» **Work to complete**
The number of lines in the entries below holding the word "subsection" is all that is needed here.

*** Provided entries Section Begins ***

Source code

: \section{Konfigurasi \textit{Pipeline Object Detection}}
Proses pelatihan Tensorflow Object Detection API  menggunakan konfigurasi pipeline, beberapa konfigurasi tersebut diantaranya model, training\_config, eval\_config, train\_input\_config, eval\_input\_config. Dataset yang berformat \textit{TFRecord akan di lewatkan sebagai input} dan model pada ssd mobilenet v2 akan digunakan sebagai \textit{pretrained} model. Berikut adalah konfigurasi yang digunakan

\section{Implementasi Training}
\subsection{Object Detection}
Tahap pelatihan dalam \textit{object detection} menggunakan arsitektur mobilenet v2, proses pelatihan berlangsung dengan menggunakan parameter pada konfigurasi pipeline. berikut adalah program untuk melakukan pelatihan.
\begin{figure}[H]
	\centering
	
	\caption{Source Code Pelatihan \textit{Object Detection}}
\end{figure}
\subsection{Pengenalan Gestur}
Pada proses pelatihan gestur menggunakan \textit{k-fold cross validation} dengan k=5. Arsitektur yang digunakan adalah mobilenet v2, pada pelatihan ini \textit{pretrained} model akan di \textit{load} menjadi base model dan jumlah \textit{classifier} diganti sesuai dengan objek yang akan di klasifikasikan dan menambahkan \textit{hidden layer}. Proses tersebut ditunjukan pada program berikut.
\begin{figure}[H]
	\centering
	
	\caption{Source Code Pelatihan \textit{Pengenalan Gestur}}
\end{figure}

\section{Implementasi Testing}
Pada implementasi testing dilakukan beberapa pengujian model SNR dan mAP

*** Provided entries Section Ends ***

» **Response for this exercise**
2